Friday, 3 November 2017

Technical Problem to solve - "Five in a bed" Key matching across lists.

I have a technical problem that needs to be solved as part of a larger project that has been in the works for a while. Code development needed.

Starting conditions
Five text files {A..E} that each contain one number on each line.
Each line is a Hex value that has 8 bits set within a 40bit value.
EG: Each file will look like these lines ( order is not important )

The files have between a 5000 and 500,000 lines. On average about 30,000 lines.

Find one or more solution groups of lines, one from each file, that when OR’d together have all 40 bits set (0xFFFFF) but when AND’d together have 0 bit set (0x00000). The answer would deliver results as
repeated for each solution set found. Have the ability to stop after first solution or provide multiple answers is desirable.

Outline size of task - ( updated )
A simplistic approach would take all the lines from the first file and compare with all lines from second file and keep the matching pairs that are then compared against 3rd file and so on. This scales badly as up to 30,000 ^ 5 = 24,300,000,000,000,000,000,000 worst case comparisons may be needed. Further thought reduced this number as any failed comparison between the first two keys would remove the need for further comparisons for that key pair.  Also when 4 keys have been matched locating the last key becomes a trivial look-up for existence in the last key file. To get 4 keys we can generate keys pairs from files A&B and separately from files C&D then just merge the key results. This process would need 3 comparisons making worst case about 30,000 ^ 3 = 27,000,000,000,000 comparisons to find all the matching sets. As we only need 1 matching result 5 key set set, then if we can use a progressive algorithm that does not need all the results from one stage before starting the next stage, the actual number of comparisons would be much less.

Test runs show that from files with 8,172 and 438,761 entries  517,183,384 matching pairs are generated (approx 14% hit rate). The normal size of the files is 30,000 entries.  If this 14% success ratio persists then we would have in the normal case

(( 30000 * 30000 )* 2 * 0.14 ) 

comparisons and final stage lookups.  Which seems do-able.

Structure of answer
Read and prepare file data into data structures.

One possible solution would be to run matches between files A&B and separately files C&D to find second stage candidates. Join the results lists and look-up against file E for final matches. This is one approach but I am open to other possibilities.

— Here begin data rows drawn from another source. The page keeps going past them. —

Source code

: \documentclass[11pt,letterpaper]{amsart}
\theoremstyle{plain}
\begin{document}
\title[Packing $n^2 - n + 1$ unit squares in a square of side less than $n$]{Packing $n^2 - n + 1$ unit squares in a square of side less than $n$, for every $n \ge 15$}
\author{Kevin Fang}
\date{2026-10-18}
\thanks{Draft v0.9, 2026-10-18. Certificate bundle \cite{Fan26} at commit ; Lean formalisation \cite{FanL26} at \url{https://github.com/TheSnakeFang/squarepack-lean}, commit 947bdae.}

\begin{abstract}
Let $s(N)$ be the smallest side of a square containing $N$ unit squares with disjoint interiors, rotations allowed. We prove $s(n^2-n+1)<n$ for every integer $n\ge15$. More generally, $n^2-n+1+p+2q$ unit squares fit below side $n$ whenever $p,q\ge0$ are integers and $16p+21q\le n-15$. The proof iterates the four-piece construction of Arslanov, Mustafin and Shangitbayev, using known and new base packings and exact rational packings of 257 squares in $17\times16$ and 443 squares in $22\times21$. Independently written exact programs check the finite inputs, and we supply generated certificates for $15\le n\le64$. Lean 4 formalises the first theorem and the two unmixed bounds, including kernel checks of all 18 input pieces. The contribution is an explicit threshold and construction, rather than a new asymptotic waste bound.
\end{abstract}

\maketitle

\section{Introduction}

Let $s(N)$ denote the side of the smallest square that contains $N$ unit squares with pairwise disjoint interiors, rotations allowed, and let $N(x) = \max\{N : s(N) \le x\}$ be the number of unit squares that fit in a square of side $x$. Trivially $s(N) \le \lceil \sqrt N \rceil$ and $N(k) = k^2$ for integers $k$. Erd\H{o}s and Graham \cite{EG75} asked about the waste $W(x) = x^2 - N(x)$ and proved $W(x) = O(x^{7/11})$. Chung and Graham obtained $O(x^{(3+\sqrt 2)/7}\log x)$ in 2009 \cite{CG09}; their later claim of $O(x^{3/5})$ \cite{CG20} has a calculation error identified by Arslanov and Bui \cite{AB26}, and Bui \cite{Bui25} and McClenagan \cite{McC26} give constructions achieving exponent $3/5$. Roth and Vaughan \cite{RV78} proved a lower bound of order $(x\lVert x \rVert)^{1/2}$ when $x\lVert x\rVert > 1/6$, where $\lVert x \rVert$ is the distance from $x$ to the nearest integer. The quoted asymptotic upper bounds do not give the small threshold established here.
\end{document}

It is expected that some sort of pre-organisation of the file keys would be used to reduce the need to compare each key with each other.  Possible some sort of Bloom filter or key grouping ( This is the needed magic bit. )

Technology to be used.
Perl and/or c++
Multi-tasking via threads or standard libraries encouraged 8 or 12 way processors available.
8GB memory, 5TB HDD and/or 250GB SSD.
Typical time to solution 5 minutes or better.
Any c++ should be "standards compliant" and self contained at src level and (highly desirable) to be adjustable to work on W10 or Mac or Ubuntu.
Code should be structured so that it can be trivially built into a larger program or as stand alone utility.

Done a perl prototype.
Usage {-v n -p n} -x n Afile Bfile Cfile Dfile Efile
Each file has a list of numbers 1 each on a line.
Find the lines in the files that have no overlapping bits, IE when & togther make 0. 
-v n  Set verbose level n default 0; 
-p n  Dump partial results after n keys and save mem 10000 is recomended for 2.5GB usage  
      memMode is set from -p and mode =4
-x {1,2,3,4} Run using files as intermediate result holders
            Run Mode x=1 work on Afile Bfile (default) , x=2 work on Cfile Dfile ,x=3 Murge previous done runs with Efile
    Run Mode x=4 Do all stages in this single process, sets memMode=0;
-x 5         Run as in memory solver all stages.

Hint: For shorter run times put the file on the command line in increasing size order.

Normal run would be -x 1 fileA fileB fileC fileD fileE & -x 2 fileA fileB fileC fileD fileE &
wait # till both have finished -x 3 fileA fileB fileC fileD fileE # which will pick up the results and do final murge.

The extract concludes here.